Objectives: The authors had for aim to assess the effectiveness and toxicity of a piperacillin-tazobactam-netilmicin combination, and the possibility of avoiding using glycopeptide, in children with febrile neutropenic episodes induced by chemotherapy.
Methods: A retrospective study was made, including children treated for a febrile neutropenic episode (absolute neutrophile count < 0.5 x 10(9)/l) by a piperacillin-tazobactam-netilmicin combination. If fever persisted 48 hours after the beginning of antibiotic therapy, a glycopeptide could be added. The responses to the treatment were defined as follows: 1) total success (no fever or documented infection) at 48 hours and at 72 hours following the beginning of treatment; 2) partial success (apyrexia beyond 72 hours without any therapeutic change); 3) failure (persistent infectious signs 48 hours after the introduction of glycopeptide).
Results: Sixty-nine episodes were assessable, corresponding to 41 patients, treated for a solid tumour (29), an acute leukaemia in remission (11), or a metabolic disease (1).

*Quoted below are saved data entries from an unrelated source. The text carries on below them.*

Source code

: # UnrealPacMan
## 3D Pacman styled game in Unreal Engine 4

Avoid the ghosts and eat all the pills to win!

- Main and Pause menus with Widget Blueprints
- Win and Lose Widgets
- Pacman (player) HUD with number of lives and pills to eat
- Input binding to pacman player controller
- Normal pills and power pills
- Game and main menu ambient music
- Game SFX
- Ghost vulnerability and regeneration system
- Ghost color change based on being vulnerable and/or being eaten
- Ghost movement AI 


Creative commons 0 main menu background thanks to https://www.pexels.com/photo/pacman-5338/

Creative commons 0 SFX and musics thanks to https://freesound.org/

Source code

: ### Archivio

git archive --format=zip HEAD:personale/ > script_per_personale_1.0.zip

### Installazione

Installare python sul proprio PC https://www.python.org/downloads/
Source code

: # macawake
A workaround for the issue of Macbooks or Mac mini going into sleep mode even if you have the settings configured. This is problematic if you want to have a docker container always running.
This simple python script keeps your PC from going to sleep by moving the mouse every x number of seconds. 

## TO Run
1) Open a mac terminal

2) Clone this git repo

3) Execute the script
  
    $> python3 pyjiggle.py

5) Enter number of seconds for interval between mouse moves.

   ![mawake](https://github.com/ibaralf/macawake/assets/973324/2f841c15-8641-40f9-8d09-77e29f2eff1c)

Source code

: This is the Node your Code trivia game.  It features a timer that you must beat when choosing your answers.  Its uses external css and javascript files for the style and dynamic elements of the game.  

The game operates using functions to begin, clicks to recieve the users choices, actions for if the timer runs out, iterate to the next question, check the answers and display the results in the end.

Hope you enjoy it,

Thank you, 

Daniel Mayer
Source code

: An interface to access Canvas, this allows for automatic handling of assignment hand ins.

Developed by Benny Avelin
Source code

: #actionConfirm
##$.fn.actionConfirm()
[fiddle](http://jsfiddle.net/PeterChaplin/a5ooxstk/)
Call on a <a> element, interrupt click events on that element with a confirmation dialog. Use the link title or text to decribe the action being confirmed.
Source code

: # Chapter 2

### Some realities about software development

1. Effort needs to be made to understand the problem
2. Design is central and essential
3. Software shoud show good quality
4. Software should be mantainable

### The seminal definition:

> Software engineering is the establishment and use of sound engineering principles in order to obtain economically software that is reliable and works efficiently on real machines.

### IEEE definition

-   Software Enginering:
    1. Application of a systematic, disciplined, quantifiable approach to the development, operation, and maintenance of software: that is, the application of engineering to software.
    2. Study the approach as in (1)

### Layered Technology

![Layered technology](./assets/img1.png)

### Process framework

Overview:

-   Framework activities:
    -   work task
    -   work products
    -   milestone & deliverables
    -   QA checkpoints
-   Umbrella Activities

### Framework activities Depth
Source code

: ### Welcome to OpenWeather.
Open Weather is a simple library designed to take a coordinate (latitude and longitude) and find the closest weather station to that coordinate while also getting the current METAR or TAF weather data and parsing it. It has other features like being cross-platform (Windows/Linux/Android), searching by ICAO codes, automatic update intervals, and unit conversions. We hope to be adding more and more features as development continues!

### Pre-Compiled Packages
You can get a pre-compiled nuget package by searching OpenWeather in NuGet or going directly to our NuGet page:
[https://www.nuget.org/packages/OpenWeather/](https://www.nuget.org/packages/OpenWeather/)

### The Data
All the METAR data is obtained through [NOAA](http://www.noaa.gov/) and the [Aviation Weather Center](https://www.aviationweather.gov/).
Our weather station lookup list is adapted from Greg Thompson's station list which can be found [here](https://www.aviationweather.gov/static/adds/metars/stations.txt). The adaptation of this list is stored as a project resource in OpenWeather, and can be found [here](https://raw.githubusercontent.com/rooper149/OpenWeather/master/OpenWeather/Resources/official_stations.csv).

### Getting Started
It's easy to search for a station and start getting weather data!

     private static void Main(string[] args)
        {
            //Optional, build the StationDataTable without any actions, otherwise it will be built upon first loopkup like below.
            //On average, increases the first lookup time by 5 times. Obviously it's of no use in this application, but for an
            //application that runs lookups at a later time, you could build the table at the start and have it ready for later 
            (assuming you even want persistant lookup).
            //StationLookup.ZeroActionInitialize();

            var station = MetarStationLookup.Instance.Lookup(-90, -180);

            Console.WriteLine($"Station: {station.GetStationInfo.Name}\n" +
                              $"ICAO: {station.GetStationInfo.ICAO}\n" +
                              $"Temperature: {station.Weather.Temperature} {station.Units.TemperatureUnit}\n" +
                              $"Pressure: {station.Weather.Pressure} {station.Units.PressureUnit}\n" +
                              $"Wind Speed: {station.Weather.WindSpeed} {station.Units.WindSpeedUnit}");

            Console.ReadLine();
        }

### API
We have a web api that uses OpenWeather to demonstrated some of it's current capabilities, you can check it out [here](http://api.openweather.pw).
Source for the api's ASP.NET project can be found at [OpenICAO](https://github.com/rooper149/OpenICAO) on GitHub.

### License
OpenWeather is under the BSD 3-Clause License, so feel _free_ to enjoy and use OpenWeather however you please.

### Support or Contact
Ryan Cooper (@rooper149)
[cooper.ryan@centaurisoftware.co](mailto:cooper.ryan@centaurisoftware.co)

The febrile episodes were divided into fever of unknown origin (71%), microbiologically documented fever (12%), and clinically documented fever (17%). No death occurred, no toxicity was reported. With this antibiotic therapy, total success at 72 hours was observed in 72% in case of fever of unknown origin and 45% in case of documented infections. The success rate reached 84% when a glycopeptide was added (30% of the cases).
Conclusion: The piperacillin-tazobactam-netilmicin combination is very effective and well tolerated in probabilistic treatment of febrile neutropenia induced by chemotherapy, but does not allow to decreasing the frequency of glycopeptide administration.